# M. stelzneri vivarium with fake rocks



## zBrinks (Jul 16, 2006)

Part of frog room 2.0 involved building a new enclosure for my group of Melanophryniscus stelzneri. I finally got them into it today.


----------



## VenomR00 (Apr 23, 2010)

Beautiful frogs and tank. If you ever decide to manufacture those rocks hit me up. They give an amazing detail and contrast.


----------



## Eric Walker (Aug 22, 2009)

very nice zack. any water feature at all?


----------



## Arpeggio (Jan 15, 2011)

Nice bb toads. I had originally planned on having these in my first viv but am now going with an auratus.

How they doing without a water feature?

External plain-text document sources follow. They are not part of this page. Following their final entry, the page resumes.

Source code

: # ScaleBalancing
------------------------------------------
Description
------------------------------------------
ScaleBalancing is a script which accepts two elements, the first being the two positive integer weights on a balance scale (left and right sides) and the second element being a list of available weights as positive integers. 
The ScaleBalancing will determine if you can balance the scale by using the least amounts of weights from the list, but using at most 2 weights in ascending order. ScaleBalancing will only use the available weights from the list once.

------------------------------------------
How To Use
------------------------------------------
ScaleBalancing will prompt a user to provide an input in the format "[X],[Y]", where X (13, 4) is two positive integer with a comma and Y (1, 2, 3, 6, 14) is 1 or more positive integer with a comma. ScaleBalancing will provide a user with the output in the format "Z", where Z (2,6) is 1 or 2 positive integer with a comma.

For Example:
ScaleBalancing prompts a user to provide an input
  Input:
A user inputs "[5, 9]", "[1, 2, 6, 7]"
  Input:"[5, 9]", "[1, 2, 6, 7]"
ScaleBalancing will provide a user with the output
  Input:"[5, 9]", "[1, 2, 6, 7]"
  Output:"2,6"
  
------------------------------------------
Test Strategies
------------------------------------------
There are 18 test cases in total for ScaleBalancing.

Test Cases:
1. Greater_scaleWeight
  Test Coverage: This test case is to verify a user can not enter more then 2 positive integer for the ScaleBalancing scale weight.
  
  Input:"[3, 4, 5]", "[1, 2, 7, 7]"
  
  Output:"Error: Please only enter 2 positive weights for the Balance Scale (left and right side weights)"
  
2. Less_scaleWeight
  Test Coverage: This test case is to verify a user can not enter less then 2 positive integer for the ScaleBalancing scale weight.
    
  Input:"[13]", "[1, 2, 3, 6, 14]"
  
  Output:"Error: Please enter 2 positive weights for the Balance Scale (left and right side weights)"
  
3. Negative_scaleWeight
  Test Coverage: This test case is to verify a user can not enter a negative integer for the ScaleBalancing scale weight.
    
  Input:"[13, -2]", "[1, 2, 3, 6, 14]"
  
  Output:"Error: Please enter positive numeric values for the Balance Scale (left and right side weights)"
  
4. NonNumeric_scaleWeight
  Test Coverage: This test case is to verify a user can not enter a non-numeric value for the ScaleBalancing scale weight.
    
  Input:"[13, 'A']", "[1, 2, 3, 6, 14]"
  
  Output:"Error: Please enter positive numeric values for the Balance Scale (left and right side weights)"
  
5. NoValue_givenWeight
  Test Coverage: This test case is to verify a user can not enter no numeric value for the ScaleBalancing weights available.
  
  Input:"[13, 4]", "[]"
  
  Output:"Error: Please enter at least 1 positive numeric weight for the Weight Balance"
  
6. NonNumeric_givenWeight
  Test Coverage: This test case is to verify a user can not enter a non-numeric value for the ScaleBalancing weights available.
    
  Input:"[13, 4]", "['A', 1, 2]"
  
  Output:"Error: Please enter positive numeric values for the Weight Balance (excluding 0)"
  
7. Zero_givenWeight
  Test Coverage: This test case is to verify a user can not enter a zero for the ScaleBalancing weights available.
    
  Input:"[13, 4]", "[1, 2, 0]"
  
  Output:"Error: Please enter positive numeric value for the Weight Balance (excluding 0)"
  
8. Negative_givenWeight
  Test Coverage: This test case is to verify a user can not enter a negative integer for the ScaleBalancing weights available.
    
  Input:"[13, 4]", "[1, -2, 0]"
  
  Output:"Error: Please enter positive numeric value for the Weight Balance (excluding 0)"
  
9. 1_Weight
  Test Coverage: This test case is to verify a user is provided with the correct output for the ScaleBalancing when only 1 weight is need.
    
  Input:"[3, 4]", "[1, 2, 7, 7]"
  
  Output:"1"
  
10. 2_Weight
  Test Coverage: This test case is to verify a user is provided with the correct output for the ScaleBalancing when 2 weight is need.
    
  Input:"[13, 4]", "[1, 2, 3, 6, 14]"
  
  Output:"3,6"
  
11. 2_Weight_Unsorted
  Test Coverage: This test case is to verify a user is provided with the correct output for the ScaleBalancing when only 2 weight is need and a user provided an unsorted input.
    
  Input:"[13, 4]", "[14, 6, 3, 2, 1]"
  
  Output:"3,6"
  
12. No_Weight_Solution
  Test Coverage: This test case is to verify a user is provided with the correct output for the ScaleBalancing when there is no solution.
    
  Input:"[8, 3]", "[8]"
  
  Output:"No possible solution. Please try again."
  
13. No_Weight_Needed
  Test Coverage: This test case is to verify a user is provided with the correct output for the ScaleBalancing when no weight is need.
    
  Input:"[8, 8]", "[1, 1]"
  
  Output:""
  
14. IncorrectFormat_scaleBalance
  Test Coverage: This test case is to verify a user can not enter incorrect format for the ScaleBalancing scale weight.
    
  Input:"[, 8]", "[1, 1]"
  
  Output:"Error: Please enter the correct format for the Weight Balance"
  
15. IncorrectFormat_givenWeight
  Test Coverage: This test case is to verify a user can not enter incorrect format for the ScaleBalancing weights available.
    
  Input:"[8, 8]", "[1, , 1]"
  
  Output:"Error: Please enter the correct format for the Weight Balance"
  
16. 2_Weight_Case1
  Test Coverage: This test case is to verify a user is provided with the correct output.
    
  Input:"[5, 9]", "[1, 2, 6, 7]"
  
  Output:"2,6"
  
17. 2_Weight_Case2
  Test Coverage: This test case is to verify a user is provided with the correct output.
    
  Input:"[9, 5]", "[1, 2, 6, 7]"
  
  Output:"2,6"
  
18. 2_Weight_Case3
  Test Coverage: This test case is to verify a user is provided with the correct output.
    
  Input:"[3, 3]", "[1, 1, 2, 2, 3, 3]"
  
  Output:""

I hear they live near streams.


----------



## stu&shaz (Nov 19, 2009)

Beautiful viv Zach ha ha and toads,couple of beginner questions how did you make the rocks,they are really good? and the moss we have it over here in Engalnd,what temperature will it cope with will it do well in a dart viv?


----------



## zBrinks (Jul 16, 2006)

Thanks for the compliments guys!

The rocks are made of foam and drylok. I'm working with a construction journal/how-to for JoshsFrogs.com - it should be finished in a week or so.
IME, as long as the toads have a wet place to 'drink' via their patch, they do quite well. I only provide them with anything deeper than 1/2'' when I am trying to breed them. They are very clumsy in water.
This particular moss is the dried 'sheet moss' that Josh sells. It comes back and does well for me in vivaria. I have no idea if it's the same moss you are thinking of.


----------



## Okapi (Oct 12, 2007)

Thanks for posting, im really looking forward to seeing the drylok how to guide when you finish it.

It may just be me, but the rocks look like they are more of a bluish hue in these pictures verses the picture you posted in the other thread a week ago. Im probably just crazy though.


----------



## madran2 (Mar 22, 2010)

very nice.


----------



## stu&shaz (Nov 19, 2009)

zBrinks said:


> Thanks for the compliments guys!
> 
> The rocks are made of foam and drylok. I'm working with a construction journal/how-to for JoshsFrogs.com - it should be finished in a week or so.
> IME, as long as the toads have a wet place to 'drink' via their patch, they do quite well. I only provide them with anything deeper than 1/2'' when I am trying to breed them. They are very clumsy in water.
> This particular moss is the dried 'sheet moss' that Josh sells. It comes back and does well for me in vivaria. I have no idea if it's the same moss you are thinking of.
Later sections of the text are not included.